- **Your goal**
Scan the records beneath this line for the line holding "in this release." and the line holding "### Performance Analyzer", then transcribe exactly those two and all lines between.

--------------------

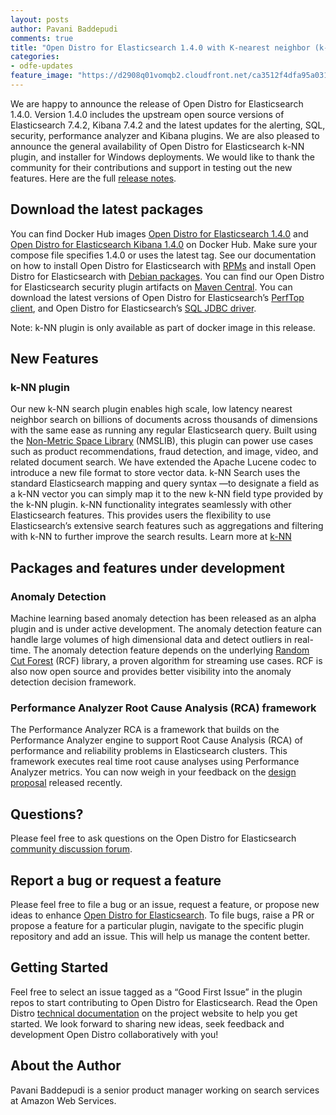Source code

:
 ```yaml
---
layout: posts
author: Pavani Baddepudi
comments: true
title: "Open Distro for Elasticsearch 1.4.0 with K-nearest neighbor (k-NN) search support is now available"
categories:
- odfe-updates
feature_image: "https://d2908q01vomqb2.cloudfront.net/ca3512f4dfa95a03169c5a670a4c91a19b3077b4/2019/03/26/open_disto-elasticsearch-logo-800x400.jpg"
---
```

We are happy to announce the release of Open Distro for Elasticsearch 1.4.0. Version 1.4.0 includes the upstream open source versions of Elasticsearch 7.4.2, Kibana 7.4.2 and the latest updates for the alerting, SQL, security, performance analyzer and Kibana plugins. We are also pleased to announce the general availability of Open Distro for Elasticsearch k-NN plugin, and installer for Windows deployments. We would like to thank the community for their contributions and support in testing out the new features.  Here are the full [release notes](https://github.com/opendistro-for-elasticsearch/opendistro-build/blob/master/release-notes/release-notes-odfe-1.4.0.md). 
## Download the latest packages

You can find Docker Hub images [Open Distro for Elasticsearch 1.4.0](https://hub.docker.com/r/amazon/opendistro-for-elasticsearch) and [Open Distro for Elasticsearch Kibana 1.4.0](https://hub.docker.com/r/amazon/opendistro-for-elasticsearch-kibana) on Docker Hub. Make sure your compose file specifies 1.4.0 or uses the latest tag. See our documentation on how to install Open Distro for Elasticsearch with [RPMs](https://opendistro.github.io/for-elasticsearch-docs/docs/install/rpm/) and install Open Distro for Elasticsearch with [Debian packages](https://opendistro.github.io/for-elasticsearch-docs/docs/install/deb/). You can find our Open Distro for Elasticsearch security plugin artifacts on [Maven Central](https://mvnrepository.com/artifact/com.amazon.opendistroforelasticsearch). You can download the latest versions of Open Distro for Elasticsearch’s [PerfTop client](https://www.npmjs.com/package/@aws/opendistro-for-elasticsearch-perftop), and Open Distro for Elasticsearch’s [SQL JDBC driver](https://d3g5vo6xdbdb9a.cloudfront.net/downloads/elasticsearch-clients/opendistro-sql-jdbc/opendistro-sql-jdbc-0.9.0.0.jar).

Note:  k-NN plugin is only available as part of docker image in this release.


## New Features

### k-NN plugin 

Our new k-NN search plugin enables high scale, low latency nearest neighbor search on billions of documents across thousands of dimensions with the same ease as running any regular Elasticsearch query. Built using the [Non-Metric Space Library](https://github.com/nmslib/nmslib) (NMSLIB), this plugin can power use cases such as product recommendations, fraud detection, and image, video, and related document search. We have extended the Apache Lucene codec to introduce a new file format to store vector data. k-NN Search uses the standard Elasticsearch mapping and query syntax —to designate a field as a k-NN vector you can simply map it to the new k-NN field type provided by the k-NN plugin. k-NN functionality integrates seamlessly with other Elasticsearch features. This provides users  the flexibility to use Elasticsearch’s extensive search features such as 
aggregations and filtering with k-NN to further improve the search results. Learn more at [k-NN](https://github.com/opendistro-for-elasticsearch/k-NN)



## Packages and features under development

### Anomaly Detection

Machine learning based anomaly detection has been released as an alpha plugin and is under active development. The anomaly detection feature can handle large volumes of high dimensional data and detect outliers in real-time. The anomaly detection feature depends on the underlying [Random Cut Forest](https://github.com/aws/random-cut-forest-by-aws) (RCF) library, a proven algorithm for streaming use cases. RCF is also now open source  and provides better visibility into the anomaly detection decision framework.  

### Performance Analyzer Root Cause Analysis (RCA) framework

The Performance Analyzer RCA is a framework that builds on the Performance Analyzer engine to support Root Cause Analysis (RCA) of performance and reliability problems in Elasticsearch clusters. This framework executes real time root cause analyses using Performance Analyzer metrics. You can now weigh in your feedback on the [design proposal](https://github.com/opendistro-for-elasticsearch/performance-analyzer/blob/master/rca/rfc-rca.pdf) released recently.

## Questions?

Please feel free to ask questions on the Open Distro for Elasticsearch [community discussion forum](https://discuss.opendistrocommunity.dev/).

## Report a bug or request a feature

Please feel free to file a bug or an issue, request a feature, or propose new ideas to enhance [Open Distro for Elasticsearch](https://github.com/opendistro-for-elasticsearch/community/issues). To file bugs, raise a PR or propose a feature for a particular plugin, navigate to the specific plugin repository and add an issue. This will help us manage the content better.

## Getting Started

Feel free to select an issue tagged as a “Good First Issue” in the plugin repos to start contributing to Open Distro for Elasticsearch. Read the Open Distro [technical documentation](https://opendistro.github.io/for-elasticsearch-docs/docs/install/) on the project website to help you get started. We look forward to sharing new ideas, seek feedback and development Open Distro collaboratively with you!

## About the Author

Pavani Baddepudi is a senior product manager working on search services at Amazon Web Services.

--------------------

- **Result for this task**
Note:  k-NN plugin is only available as part of docker image in this release.


## New Features

### k-NN plugin 

Our new k-NN search plugin enables high scale, low latency nearest neighbor search on billions of documents across thousands of dimensions with the same ease as running any regular Elasticsearch query. Built using the [Non-Metric Space Library](https://github.com/nmslib/nmslib) (NMSLIB), this plugin can power use cases such as product recommendations, fraud detection, and image, video, and related document search. We have extended the Apache Lucene codec to introduce a new file format to store vector data. k-NN Search uses the standard Elasticsearch mapping and query syntax —to designate a field as a k-NN vector you can simply map it to the new k-NN field type provided by the k-NN plugin. k-NN functionality integrates seamlessly with other Elasticsearch features. This provides users  the flexibility to use Elasticsearch’s extensive search features such as 
aggregations and filtering with k-NN to further improve the search results. Learn more at [k-NN](https://github.com/opendistro-for-elasticsearch/k-NN)



## Packages and features under development

### Anomaly Detection

Machine learning based anomaly detection has been released as an alpha plugin and is under active development. The anomaly detection feature can handle large volumes of high dimensional data and detect outliers in real-time. The anomaly detection feature depends on the underlying [Random Cut Forest](https://github.com/aws/random-cut-forest-by-aws) (RCF) library, a proven algorithm for streaming use cases. RCF is also now open source  and provides better visibility into the anomaly detection decision framework.  

### Performance Analyzer Root Cause Analysis (RCA) framework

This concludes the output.